The process for finding a song for a scene like that, is not so different to how I work with any other scene, which is to sort of start from my memory, go through my library and hurl stuff into a playlist. I always make an overall playlist for the film or the series, and then as we go through it I'll break it down into individual scenes and create playlists for those. Then I'll go through my library and search some keywords maybe. Then I'll go away and let things comes to me. Ideas come to me usually at two or three in the morning when I'm not thinking about it and I'll jolt awake with an idea. Or I might be driving along in the car or watching TV and something will come on and that will set me off. It might not be that exact song but it might be something in that genre or from that artist's catalogue and I'll be reminded of something.

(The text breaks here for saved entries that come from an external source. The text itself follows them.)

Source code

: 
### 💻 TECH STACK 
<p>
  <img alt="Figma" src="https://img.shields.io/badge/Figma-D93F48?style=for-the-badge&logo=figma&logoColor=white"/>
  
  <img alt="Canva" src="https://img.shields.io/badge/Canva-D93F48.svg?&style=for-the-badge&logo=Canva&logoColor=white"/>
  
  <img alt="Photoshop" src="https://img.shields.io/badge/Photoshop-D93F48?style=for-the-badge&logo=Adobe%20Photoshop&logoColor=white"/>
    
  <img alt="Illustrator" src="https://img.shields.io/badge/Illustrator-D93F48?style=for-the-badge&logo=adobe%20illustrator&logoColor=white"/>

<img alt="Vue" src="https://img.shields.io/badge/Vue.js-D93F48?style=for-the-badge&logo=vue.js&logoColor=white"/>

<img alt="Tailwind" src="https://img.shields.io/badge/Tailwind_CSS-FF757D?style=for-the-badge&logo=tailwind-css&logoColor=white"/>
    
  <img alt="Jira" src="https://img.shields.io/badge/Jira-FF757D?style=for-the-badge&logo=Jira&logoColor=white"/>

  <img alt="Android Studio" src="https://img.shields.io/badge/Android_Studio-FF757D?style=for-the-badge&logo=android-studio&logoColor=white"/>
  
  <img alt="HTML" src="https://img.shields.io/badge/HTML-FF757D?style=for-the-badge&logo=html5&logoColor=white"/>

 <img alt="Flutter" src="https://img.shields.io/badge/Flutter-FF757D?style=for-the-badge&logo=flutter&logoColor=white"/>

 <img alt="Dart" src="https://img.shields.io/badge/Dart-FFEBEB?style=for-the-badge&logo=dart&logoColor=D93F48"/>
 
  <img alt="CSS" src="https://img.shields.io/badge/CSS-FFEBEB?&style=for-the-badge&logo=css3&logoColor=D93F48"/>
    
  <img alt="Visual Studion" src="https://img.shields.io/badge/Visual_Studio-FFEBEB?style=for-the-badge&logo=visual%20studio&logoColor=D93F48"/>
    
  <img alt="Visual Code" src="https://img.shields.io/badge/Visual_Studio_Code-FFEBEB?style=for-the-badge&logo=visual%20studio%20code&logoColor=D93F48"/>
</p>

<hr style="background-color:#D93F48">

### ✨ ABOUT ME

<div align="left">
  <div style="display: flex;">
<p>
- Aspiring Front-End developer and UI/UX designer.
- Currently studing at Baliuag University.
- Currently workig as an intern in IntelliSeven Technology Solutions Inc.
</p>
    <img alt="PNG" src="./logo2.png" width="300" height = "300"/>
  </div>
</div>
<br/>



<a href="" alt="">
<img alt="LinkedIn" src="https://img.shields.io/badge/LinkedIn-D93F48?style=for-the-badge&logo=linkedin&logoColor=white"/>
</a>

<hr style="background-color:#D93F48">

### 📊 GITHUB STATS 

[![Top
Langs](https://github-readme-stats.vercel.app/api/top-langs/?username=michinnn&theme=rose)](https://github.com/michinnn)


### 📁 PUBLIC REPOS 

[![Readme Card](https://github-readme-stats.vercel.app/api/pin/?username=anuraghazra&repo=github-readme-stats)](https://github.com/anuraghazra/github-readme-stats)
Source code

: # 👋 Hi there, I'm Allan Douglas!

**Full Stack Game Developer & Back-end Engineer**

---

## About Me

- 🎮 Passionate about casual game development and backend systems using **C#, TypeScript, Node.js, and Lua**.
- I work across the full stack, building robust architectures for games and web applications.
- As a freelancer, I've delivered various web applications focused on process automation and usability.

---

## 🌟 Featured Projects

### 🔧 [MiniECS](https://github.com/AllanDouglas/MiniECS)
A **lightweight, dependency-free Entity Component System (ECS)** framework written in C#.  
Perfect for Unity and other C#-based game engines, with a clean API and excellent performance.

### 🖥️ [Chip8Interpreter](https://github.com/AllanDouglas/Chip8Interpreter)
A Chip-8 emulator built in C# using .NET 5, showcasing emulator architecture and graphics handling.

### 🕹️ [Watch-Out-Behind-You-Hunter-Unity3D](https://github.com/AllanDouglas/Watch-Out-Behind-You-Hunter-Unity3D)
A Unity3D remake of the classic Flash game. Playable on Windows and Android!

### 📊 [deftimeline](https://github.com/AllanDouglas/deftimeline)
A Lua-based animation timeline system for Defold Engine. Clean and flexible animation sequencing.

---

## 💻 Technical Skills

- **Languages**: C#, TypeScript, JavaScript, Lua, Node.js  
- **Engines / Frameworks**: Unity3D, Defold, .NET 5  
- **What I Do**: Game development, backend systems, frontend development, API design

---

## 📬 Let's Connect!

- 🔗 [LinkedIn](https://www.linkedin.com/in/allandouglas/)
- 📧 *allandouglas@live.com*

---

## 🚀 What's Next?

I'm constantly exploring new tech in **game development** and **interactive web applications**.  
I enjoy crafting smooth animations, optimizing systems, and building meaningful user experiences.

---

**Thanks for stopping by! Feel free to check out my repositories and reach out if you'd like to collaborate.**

So from a large playlist, I go through and edit it. Sometimes the songs I thought were a very, very good idea at the time, are actually a load of crap, and that happens quite a lot. In the case of Harry Potter, I'd been sitting on “O Children” for a while. I absolutely knew that I wanted to use that song, it was such a good track that I knew it had to have the perfect scene. So this opportunity came along and just from reading the script it was one of the first few songs that I thought of. It was the fourth song on the first of nine playlists. There was some Radiohead in there. The weird thing about Radiohead is that virtually every single scene that's ever been shot in the world, would always look good with a Radiohead song. They're just one of those bands. But they were too well known for this scene. I considered other Nick Cave and the Bad Seeds songs like “Bless His Ever Loving Heart” and “There She Goes, My Beautiful World”, I considered Beck, “This is a Low” by Blur, “Into the Hollow” by Queens of the Stone Age as well.